A history of HZ and the nature of the pain are critical parameters of a PHN diagnosis. Thus, obtaining a detailed medical history and including symptoms and vaccination history are very important, as is performing a careful physical examination with a focus on qualifying the pain and its impact on daily life.13,14 Areas previously affected by HZ may show evidence of cutaneous scarring, and the site of the pain should be inspected for rash, color changes, and edema. Areas of sensory abnormalities, including allodynia (painful response to normally innocuous stimuli), hyperalgesia (heightened pain response), or dysesthesia (unpleasant and abnormal sensation), in the affected area should be assessed for sensitivity to touch (eg, light touch with a cotton swab or small paintbrush; pinprick with a safety pin or a wooden toothpick), for thermal response to warm or cold objects (eg, metal thermorollers), and/or for response to vibration (eg, using a 128 Hz tuning fork).13 Complementary quantitative sensory testing can be used along with bedside examination to provide additional information about the functional status of the somatosensory system.13,15 Pain intensity and quality should be assessed using an appropriate pain scale, based on the patient’s ability to communicate – a numerical rating scale (usually an 11-point scale: from 0, no pain, to 10, severe pain), a visual analog scale, or verbal descriptor scale (eg, McGill Pain Questionnaire).13 The impact of pain on the quality of life should be evaluated, usually by interview, but structured questionnaires can also be used.13

Management of PHN

Approaches to PHN management include preventing HZ, and thus possibly PHN, through vaccination and/or antiviral treatment, and administering specific medications to treat PHN pain.1,14,16,17

Prevention of PHN

The best way to prevent PHN is to avoid infection with VZV. For children born after the introduction of varicella vaccine in the US in 1995 and who have received the chickenpox vaccination, this is a real possibility.18 But for adults who contracted chickenpox as children, and who therefore have latent VZV, the best strategy to prevent VZV reactivation is to be vaccinated with the live attenuated shingles vaccine (Zostavax®; Merck & Co, Inc., Whitehouse Station, NJ, USA) approved for use in individuals aged ≥50 years.19 The vaccine has been shown to be effective in reducing the incidence of HZ, the burden of illness due to infection, and the incidence of PHN. Results of the Shingles Prevention Study involving 38,546 patients aged ≥60 years vaccinated against HZ showed a 61.1% reduction of HZ burden of illness following vaccination compared to placebo.20 Given the short time the vaccine has been available, there is insufficient data to support its efficacy in the long-term prevention of PHN.16,21 Also, despite the availability of the vaccine, <30% of adults aged ≥60 years reported having had the vaccination in a 2014 survey.22

Prompt treatment of HZ with oral antiviral agents (acyclovir, famciclovir, or valacyclovir) slows the production of the virus and decreases the viral load in the dorsal root ganglia.1 Although there is some evidence that antiviral therapy may reduce the incidence and severity of PHN, especially when administered early in the disease, the evidence is somewhat inconsistent.1

Treatment options for PHN

PHN may persist for years and is difficult to treat. The safety and tolerability of pharmacologic therapies are important issues to consider as PHN affects primarily an older population.2,3,12 Once PHN has been diagnosed, treatment should be directed at pain control and minimizing treatment-related adverse events. No single best treatment has been identified.

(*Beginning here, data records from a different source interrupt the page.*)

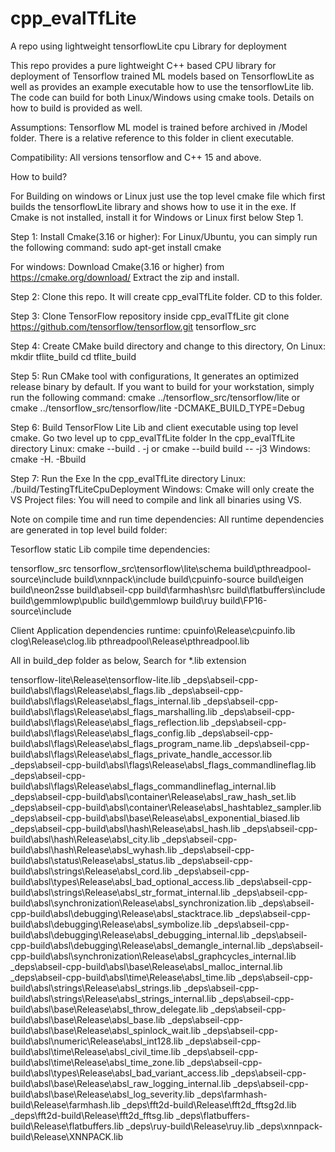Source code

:# cpp_evalTfLite
A repo using lightweight tensorflowLite cpu Library for deployment

This repo provides a pure lightweight C++ based CPU library for deployment of Tensorflow trained ML models based on TensorflowLite as well as provides an example executable how to use the tensorflowLite lib. The code can build for both Linux/Windows using cmake tools. Details on how to build is provided as well. 

Assumptions:
Tensorflow ML model is trained before archived in /Model folder. There is a relative reference to this folder in client executable.

Compatibility: All versions tensorflow and C++ 15 and above.

How to build?

For Building on windows or Linux just use the top level cmake file which first builds the tensorflowLite library and shows how to use it in the exe.
If Cmake is not installed, install it for Windows or Linux first below Step 1.  

Step 1: Install Cmake(3.16 or higher): For Linux/Ubuntu, you can simply run the following command: 
sudo apt-get install cmake

For windows: Download Cmake(3.16 or higher) from https://cmake.org/download/
Extract the zip and install.

Step 2: Clone this repo. It will create cpp_evalTfLite folder. CD to this folder.

Step 3: Clone TensorFlow repository inside cpp_evalTfLite
git clone https://github.com/tensorflow/tensorflow.git tensorflow_src

Step 4: Create CMake build directory and change to this directory, On Linux:
mkdir tflite_build
cd tflite_build

Step 5: Run CMake tool with configurations, It generates an optimized release binary by default. If you want to build for your workstation, simply run the following command:
cmake ../tensorflow_src/tensorflow/lite or cmake ../tensorflow_src/tensorflow/lite -DCMAKE_BUILD_TYPE=Debug 

Step 6: Build TensorFlow Lite Lib and client executable using top level cmake. Go two level up to cpp_evalTfLite folder 
In the cpp_evalTfLite directory
Linux: cmake --build . -j or cmake --build build -- -j3
Windows: cmake -H. -Bbuild

Step 7: Run the Exe 
In the cpp_evalTfLite directory
Linux: ./build/TestingTfLiteCpuDeployment
Windows: Cmake will only create the VS Project files: You will need to compile and link all binaries using VS.

Note on compile time and run time dependencies: All runtime dependencies are generated in top level build folder:

Tesorflow static Lib compile time dependencies:

tensorflow_src
tensorflow_src\tensorflow\lite\schema
build\pthreadpool-source\include
build\xnnpack\include
build\cpuinfo-source
build\eigen
build\neon2sse
build\abseil-cpp
build\farmhash\src
build\flatbuffers\include
build\gemmlowp\public
build\gemmlowp
build\ruy
build\FP16-source\include


Client Application dependencies runtime:
cpuinfo\Release\cpuinfo.lib
clog\Release\clog.lib
pthreadpool\Release\pthreadpool.lib

All in build\_dep folder as below, Search for *.lib extension

tensorflow-lite\Release\tensorflow-lite.lib
_deps\abseil-cpp-build\absl\flags\Release\absl_flags.lib
_deps\abseil-cpp-build\absl\flags\Release\absl_flags_internal.lib
_deps\abseil-cpp-build\absl\flags\Release\absl_flags_marshalling.lib
_deps\abseil-cpp-build\absl\flags\Release\absl_flags_reflection.lib
_deps\abseil-cpp-build\absl\flags\Release\absl_flags_config.lib
_deps\abseil-cpp-build\absl\flags\Release\absl_flags_program_name.lib
_deps\abseil-cpp-build\absl\flags\Release\absl_flags_private_handle_accessor.lib
_deps\abseil-cpp-build\absl\flags\Release\absl_flags_commandlineflag.lib
_deps\abseil-cpp-build\absl\flags\Release\absl_flags_commandlineflag_internal.lib
_deps\abseil-cpp-build\absl\container\Release\absl_raw_hash_set.lib
_deps\abseil-cpp-build\absl\container\Release\absl_hashtablez_sampler.lib
_deps\abseil-cpp-build\absl\base\Release\absl_exponential_biased.lib
_deps\abseil-cpp-build\absl\hash\Release\absl_hash.lib
_deps\abseil-cpp-build\absl\hash\Release\absl_city.lib
_deps\abseil-cpp-build\absl\hash\Release\absl_wyhash.lib
_deps\abseil-cpp-build\absl\status\Release\absl_status.lib
_deps\abseil-cpp-build\absl\strings\Release\absl_cord.lib
_deps\abseil-cpp-build\absl\types\Release\absl_bad_optional_access.lib
_deps\abseil-cpp-build\absl\strings\Release\absl_str_format_internal.lib
_deps\abseil-cpp-build\absl\synchronization\Release\absl_synchronization.lib
_deps\abseil-cpp-build\absl\debugging\Release\absl_stacktrace.lib
_deps\abseil-cpp-build\absl\debugging\Release\absl_symbolize.lib
_deps\abseil-cpp-build\absl\debugging\Release\absl_debugging_internal.lib
_deps\abseil-cpp-build\absl\debugging\Release\absl_demangle_internal.lib
_deps\abseil-cpp-build\absl\synchronization\Release\absl_graphcycles_internal.lib
_deps\abseil-cpp-build\absl\base\Release\absl_malloc_internal.lib
_deps\abseil-cpp-build\absl\time\Release\absl_time.lib
_deps\abseil-cpp-build\absl\strings\Release\absl_strings.lib
_deps\abseil-cpp-build\absl\strings\Release\absl_strings_internal.lib
_deps\abseil-cpp-build\absl\base\Release\absl_throw_delegate.lib
_deps\abseil-cpp-build\absl\base\Release\absl_base.lib
_deps\abseil-cpp-build\absl\base\Release\absl_spinlock_wait.lib
_deps\abseil-cpp-build\absl\numeric\Release\absl_int128.lib
_deps\abseil-cpp-build\absl\time\Release\absl_civil_time.lib
_deps\abseil-cpp-build\absl\time\Release\absl_time_zone.lib
_deps\abseil-cpp-build\absl\types\Release\absl_bad_variant_access.lib
_deps\abseil-cpp-build\absl\base\Release\absl_raw_logging_internal.lib
_deps\abseil-cpp-build\absl\base\Release\absl_log_severity.lib
_deps\farmhash-build\Release\farmhash.lib
_deps\fft2d-build\Release\fft2d_fftsg2d.lib
_deps\fft2d-build\Release\fft2d_fftsg.lib
_deps\flatbuffers-build\Release\flatbuffers.lib
_deps\ruy-build\Release\ruy.lib
_deps\xnnpack-build\Release\XNNPACK.lib



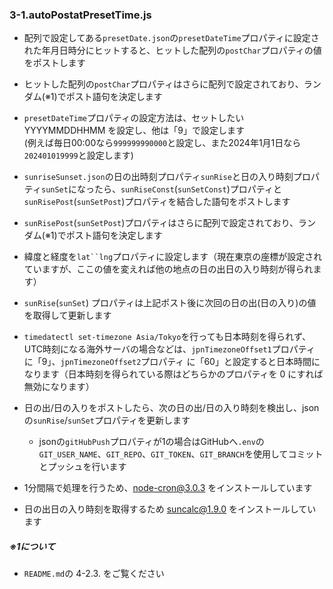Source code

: ### 3-1.autoPostatPresetTime.js
- 配列で設定してある`presetDate.json`の`presetDateTime`プロパティに設定された年月日時分にヒットすると、ヒットした配列の`postChar`プロパティの値をポストします

- ヒットした配列の`postChar`プロパティはさらに配列で設定されており、ランダム(※1)でポスト語句を決定します

- `presetDateTime`プロパティの設定方法は、セットしたい YYYYMMDDHHMM を設定し、他は「9」で設定します  
  (例えば毎日00:00なら`999999990000`と設定し、また2024年1月1日なら`202401019999`と設定します)
  
- `sunriseSunset.json`の日の出時刻プロパティ`sunRise`と日の入り時刻プロパティ`sunSet`になったら、`sunRiseConst`(`sunSetConst`)プロパティと`sunRisePost`(`sunSetPost`)プロパティを結合した語句をポストします
  
- `sunRisePost`(`sunSetPost`)プロパティはさらに配列で設定されており、ランダム(※1)でポスト語句を決定します
  
- 緯度と経度を`lat``lng`プロパティに設定します（現在東京の座標が設定されていますが、ここの値を変えれば他の地点の日の出日の入り時刻が得られます）
  
- `sunRise`(`sunSet`) プロパティは上記ポスト後に次回の日の出(日の入り)の値を取得して更新します
  
- `timedatectl set-timezone Asia/Tokyo`を行っても日本時刻を得られず、UTC時刻になる海外サーバの場合などは、`jpnTimezoneOffset1`プロパティ に「9」、`jpnTimezoneOffset2`プロパティ に「60」と設定すると日本時間になります（日本時刻を得られている際はどちらかのプロパティを 0 にすれば無効になります）
  
- 日の出/日の入りをポストしたら、次の日の出/日の入り時刻を検出し、jsonの`sunRise`/`sunSet`プロパティを更新します
  - jsonの`gitHubPush`プロパティが1の場合はGitHubへ`.env`の`GIT_USER_NAME`、`GIT_REPO`、`GIT_TOKEN`、`GIT_BRANCH`を使用してコミットとプッシュを行います
  
- 1分間隔で処理を行うため、node-cron@3.0.3 をインストールしています
  
- 日の出日の入り時刻を取得するため suncalc@1.9.0 をインストールしています

##### ※1について
- `README.md`の 4-2.3. をご覧ください
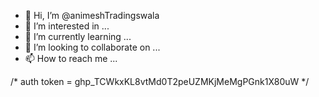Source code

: - 👋 Hi, I’m @animeshTradingswala
- 👀 I’m interested in ...
- 🌱 I’m currently learning ...
- 💞️ I’m looking to collaborate on ...
- 📫 How to reach me ...

<!---
animeshTradingswala/animeshTradingswala is a ✨ special ✨ repository because its `README.md` (this file) appears on your GitHub profile.
You can click the Preview link to take a look at your changes.
--->


/*
auth token = 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
*/
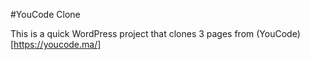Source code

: #YouCode Clone

This is a quick WordPress project that clones 3 pages from (YouCode)[https://youcode.ma/]
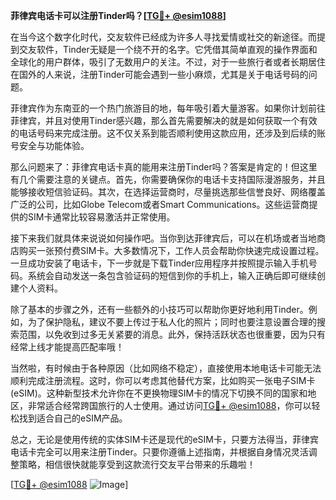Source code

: **菲律宾电话卡可以注册Tinder吗？[[TG💪+ @esim1088](https://t.me/s/esim1088)]**

在当今这个数字化时代，交友软件已经成为许多人寻找爱情或社交的新途径。而提到交友软件，Tinder无疑是一个绕不开的名字。它凭借其简单直观的操作界面和全球化的用户群体，吸引了无数用户的关注。不过，对于一些旅行者或者长期居住在国外的人来说，注册Tinder可能会遇到一些小麻烦，尤其是关于电话号码的问题。

菲律宾作为东南亚的一个热门旅游目的地，每年吸引着大量游客。如果你计划前往菲律宾，并且对使用Tinder感兴趣，那么首先需要解决的就是如何获取一个有效的电话号码来完成注册。这不仅关系到能否顺利使用这款应用，还涉及到后续的账号安全与功能体验。

那么问题来了：菲律宾电话卡真的能用来注册Tinder吗？答案是肯定的！但这里有几个需要注意的关键点。首先，你需要确保你的电话卡支持国际漫游服务，并且能够接收短信验证码。其次，在选择运营商时，尽量挑选那些信誉良好、网络覆盖广泛的公司，比如Globe Telecom或者Smart Communications。这些运营商提供的SIM卡通常比较容易激活并正常使用。

接下来我们就具体来说说如何操作吧。当你到达菲律宾后，可以在机场或者当地商店购买一张预付费SIM卡。大多数情况下，工作人员会帮助你快速完成设置过程。一旦成功安装了电话卡，下一步就是下载Tinder应用程序并按照提示输入手机号码。系统会自动发送一条包含验证码的短信到你的手机上，输入正确后即可继续创建个人资料。

除了基本的步骤之外，还有一些额外的小技巧可以帮助你更好地利用Tinder。例如，为了保护隐私，建议不要上传过于私人化的照片；同时也要注意设置合理的搜索范围，以免收到过多无关紧要的消息。此外，保持活跃状态也很重要，因为只有经常上线才能提高匹配率哦！

当然啦，有时候由于各种原因（比如网络不稳定），直接使用本地电话卡可能无法顺利完成注册流程。这时，你可以考虑其他替代方案，比如购买一张电子SIM卡(eSIM)。这种新型技术允许你在不更换物理SIM卡的情况下切换不同的国家和地区，非常适合经常跨国旅行的人士使用。通过访问[TG💪+ @esim1088](https://t.me/s/esim1088)，你可以轻松找到适合自己的eSIM产品。

总之，无论是使用传统的实体SIM卡还是现代的eSIM卡，只要方法得当，菲律宾电话卡完全可以用来注册Tinder。只要你遵循上述指南，并根据自身情况灵活调整策略，相信很快就能享受到这款流行交友平台带来的乐趣啦！

[[TG💪+ @esim1088](https://t.me/s/esim1088) ![Image](https://i.postimg.cc/4NQfJmqS/Snipaste-2025-05-13-00-14-12.png)]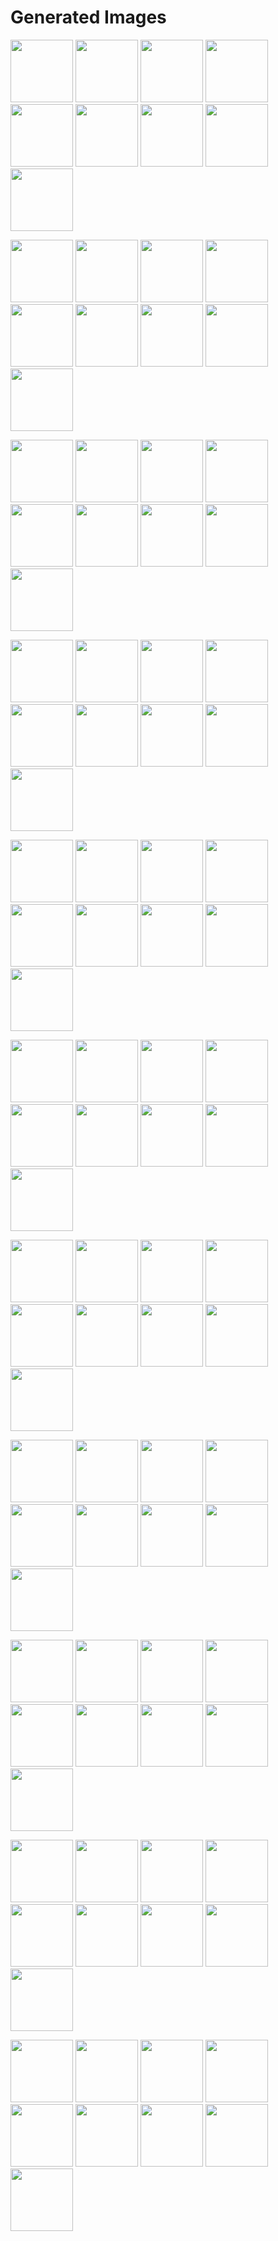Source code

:# Generated Images



<img src="2025_09_07_01.webp" width="100"/> <img src="2025_09_07_02.webp" width="100"/> <img src="2025_09_07_03.webp" width="100"/> <img src="2025_09_07_04.webp" width="100"/> <img src="2025_09_07_05.webp" width="100"/> <img src="2025_09_07_06.webp" width="100"/> <img src="2025_09_07_07.webp" width="100"/> <img src="2025_09_07_08.webp" width="100"/> <img src="2025_09_07_09.webp" width="100"/>

<img src="2025_09_07_10.webp" width="100"/> <img src="2025_09_07_11.webp" width="100"/> <img src="2025_09_07_12.webp" width="100"/> <img src="2025_09_07_13.webp" width="100"/> <img src="2025_09_07_14.webp" width="100"/> <img src="2025_09_07_15.webp" width="100"/> <img src="2025_09_07_16.webp" width="100"/> <img src="2025_09_07_17.webp" width="100"/> <img src="2025_09_07_18.webp" width="100"/>

<img src="2025_09_07_19.webp" width="100"/> <img src="2025_09_07_20.webp" width="100"/> <img src="2025_09_07_21.webp" width="100"/> <img src="2025_09_07_22.webp" width="100"/> <img src="2025_09_07_23.webp" width="100"/> <img src="2025_09_07_24.webp" width="100"/> <img src="2025_09_07_25.webp" width="100"/> <img src="2025_09_07_26.webp" width="100"/> <img src="2025_09_07_27.webp" width="100"/>

<img src="2025_09_07_28.webp" width="100"/> <img src="2025_09_07_29.webp" width="100"/> <img src="2025_09_07_30.webp" width="100"/> <img src="2025_09_07_31.webp" width="100"/> <img src="2025_09_07_32.webp" width="100"/> <img src="2025_09_07_33.webp" width="100"/> <img src="2025_09_07_34.webp" width="100"/> <img src="2025_09_07_35.webp" width="100"/> <img src="2025_09_07_36.webp" width="100"/>

<img src="2025_09_07_37.webp" width="100"/> <img src="2025_09_07_38.webp" width="100"/> <img src="2025_09_07_39.webp" width="100"/> <img src="2025_09_07_40.webp" width="100"/> <img src="2025_09_07_41.webp" width="100"/> <img src="2025_09_07_42.webp" width="100"/> <img src="2025_09_07_43.webp" width="100"/> <img src="2025_09_07_44.webp" width="100"/> <img src="2025_09_07_45.webp" width="100"/>

<img src="2025_09_07_46.webp" width="100"/> <img src="2025_09_07_47.webp" width="100"/> <img src="2025_09_07_48.webp" width="100"/> <img src="2025_09_07_49.webp" width="100"/> <img src="2025_09_07_50.webp" width="100"/> <img src="2025_09_07_51.webp" width="100"/> <img src="2025_09_07_52.webp" width="100"/> <img src="2025_09_07_53.webp" width="100"/> <img src="2025_09_07_54.webp" width="100"/>

<img src="2025_09_07_55.webp" width="100"/> <img src="2025_09_07_56.webp" width="100"/> <img src="2025_09_07_57.webp" width="100"/> <img src="2025_09_07_58.webp" width="100"/> <img src="2025_09_07_59.webp" width="100"/> <img src="2025_09_07_60.webp" width="100"/> <img src="2025_09_07_61.webp" width="100"/> <img src="2025_09_07_62.webp" width="100"/> <img src="2025_09_07_63.webp" width="100"/>

<img src="2025_09_07_64.webp" width="100"/> <img src="2025_09_07_65.webp" width="100"/> <img src="2025_09_07_66.webp" width="100"/> <img src="2025_09_07_67.webp" width="100"/> <img src="2025_09_07_68.webp" width="100"/> <img src="2025_09_07_69.webp" width="100"/> <img src="2025_09_07_70.webp" width="100"/> <img src="2025_09_07_71.webp" width="100"/> <img src="2025_09_07_72.webp" width="100"/>

<img src="2025_09_07_73.webp" width="100"/> <img src="2025_09_07_74.webp" width="100"/> <img src="2025_09_07_75.webp" width="100"/> <img src="2025_09_07_76.webp" width="100"/> <img src="2025_09_07_77.webp" width="100"/> <img src="2025_09_07_78.webp" width="100"/> <img src="2025_09_07_79.webp" width="100"/> <img src="2025_09_07_80.webp" width="100"/> <img src="2025_09_07_81.webp" width="100"/>

<img src="2025_09_07_82.webp" width="100"/> <img src="2025_09_07_83.webp" width="100"/> <img src="2025_09_07_84.webp" width="100"/> <img src="2025_09_07_85.webp" width="100"/> <img src="2025_09_07_86.webp" width="100"/> <img src="2025_09_07_87.webp" width="100"/> <img src="2025_09_07_88.webp" width="100"/> <img src="2025_09_07_89.webp" width="100"/> <img src="2025_09_07_90.webp" width="100"/>

<img src="2025_09_07_91.webp" width="100"/> <img src="2025_09_07_92.webp" width="100"/> <img src="2025_09_07_93.webp" width="100"/> <img src="2025_09_07_94.webp" width="100"/> <img src="2025_09_07_95.webp" width="100"/> <img src="2025_09_07_96.webp" width="100"/> <img src="2025_09_07_97.webp" width="100"/> <img src="2025_09_07_98.webp" width="100"/> <img src="2025_09_07_99.webp" width="100"/>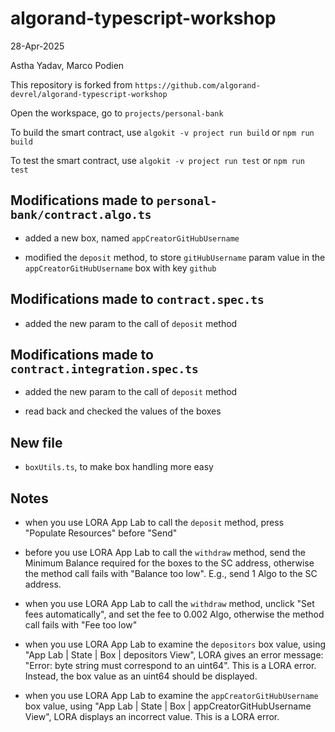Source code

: # algorand-typescript-workshop

28-Apr-2025

Astha Yadav, Marco Podien

This repository is forked from `https://github.com/algorand-devrel/algorand-typescript-workshop`

Open the workspace, go to `projects/personal-bank`

To build the smart contract, use `algokit -v project run build` or `npm run build`

To test the smart contract, use `algokit -v project run test` or `npm run test`

## Modifications made to `personal-bank/contract.algo.ts`

- added a new box, named `appCreatorGitHubUsername`

- modified the `deposit` method, to store `gitHubUsername` param value in the `appCreatorGitHubUsername` box with key `github`

## Modifications made to `contract.spec.ts`

- added the new param to the call of `deposit` method

## Modifications made to  `contract.integration.spec.ts`

- added the new param to the call of `deposit` method

- read back and checked the values of the boxes

## New file

- `boxUtils.ts`, to make box handling more easy

## Notes

- when you use LORA App Lab to call the `deposit` method, press "Populate Resources" before "Send"

- before you use LORA App Lab to call the `withdraw` method, send the Minimum Balance required for the boxes to the SC address, otherwise the method call fails with "Balance too low". E.g., send 1 Algo to the SC address.

- when you use LORA App Lab to call the `withdraw` method, unclick "Set fees automatically", and set the fee to 0.002 Algo, otherwise the method call fails with "Fee too low"

- when you use LORA App Lab to examine the `depositors` box value, using "App Lab | State | Box | depositors View",
LORA gives an error message: "Error: byte string must correspond to an uint64". This is a LORA error. Instead, the box value as an uint64 should be displayed.

- when you use LORA App Lab to examine the `appCreatorGitHubUsername` box value, using "App Lab | State | Box | appCreatorGitHubUsername View", LORA displays an incorrect value. This is a LORA error.
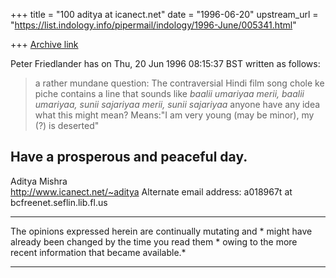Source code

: +++
title = "100 aditya at icanect.net"
date = "1996-06-20"
upstream_url = "https://list.indology.info/pipermail/indology/1996-June/005341.html"

+++
[Archive link](https://list.indology.info/pipermail/indology/1996-June/005341.html)

Peter Friedlander <astpgf at luga.latrobe.edu.au>  has  on Thu, 20 Jun 1996
08:15:37 BST written as follows:

>a rather mundane question:
>The contraversial Hindi film song chole ke piche contains a line that sounds
>like *baalii umariyaa merii, baalii umariyaa, sunii sajariyaa merii, sunii
>sajariyaa*
>anyone have any idea what this might mean?
Means:"I am very young (may be minor), my (?) is deserted"

Have a prosperous and peaceful day.
---------------
Aditya Mishra  
http://www.icanect.net/~aditya 
Alternate email address: a018967t at bcfreenet.seflin.lib.fl.us  
************************************************************
The opinions expressed herein are continually mutating and *
might have already been changed  by the time you read them * 
owing to the more recent information that became available.*
************************************************************





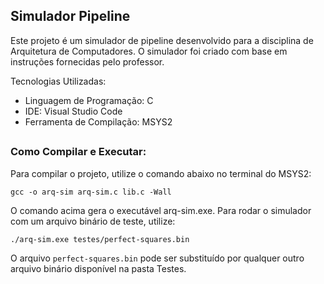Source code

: ## Simulador Pipeline
Este projeto é um simulador de pipeline desenvolvido para a disciplina de Arquitetura de Computadores. O simulador foi criado com base em instruções fornecidas pelo professor.

Tecnologias Utilizadas:
- Linguagem de Programação: C
- IDE: Visual Studio Code
- Ferramenta de Compilação: MSYS2
##
<h3>Como Compilar e Executar:</h3>
Para compilar o projeto, utilize o comando abaixo no terminal do MSYS2:

`gcc -o arq-sim arq-sim.c lib.c -Wall` 

O comando acima gera o executável arq-sim.exe. Para rodar o simulador com um arquivo binário de teste, utilize:

`./arq-sim.exe testes/perfect-squares.bin`

O arquivo `perfect-squares.bin` pode ser substituído por qualquer outro arquivo binário disponível na pasta Testes.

Tricyclic antidepressants (TCAs), gabapentin, and pregabalin are generally the drugs of first choice for the treatment of PHN. Current guidelines recommend treatment of PHN in a hierarchical manner, with calcium channel α2-δ ligands (gabapentin and pregabalin), TCAs (amitriptyline, nortriptyline, or desipramine), or topical lidocaine patches as first-line drugs; opioids and topical capsaicin patch or cream as second- or third-line treatment options; or combination therapies with different mechanisms of action (Table 1).1,14,16,23,24

Table 1 Treatment options for postherpetic neuralgia


Notes: aConsider lower starting dosages and slower titration in geriatric patients. bReduce dosage if impaired renal function. cAdverse effects occurring in three or more patients treated at the maximum recommended dose. dDosages given for the short-acting formulation.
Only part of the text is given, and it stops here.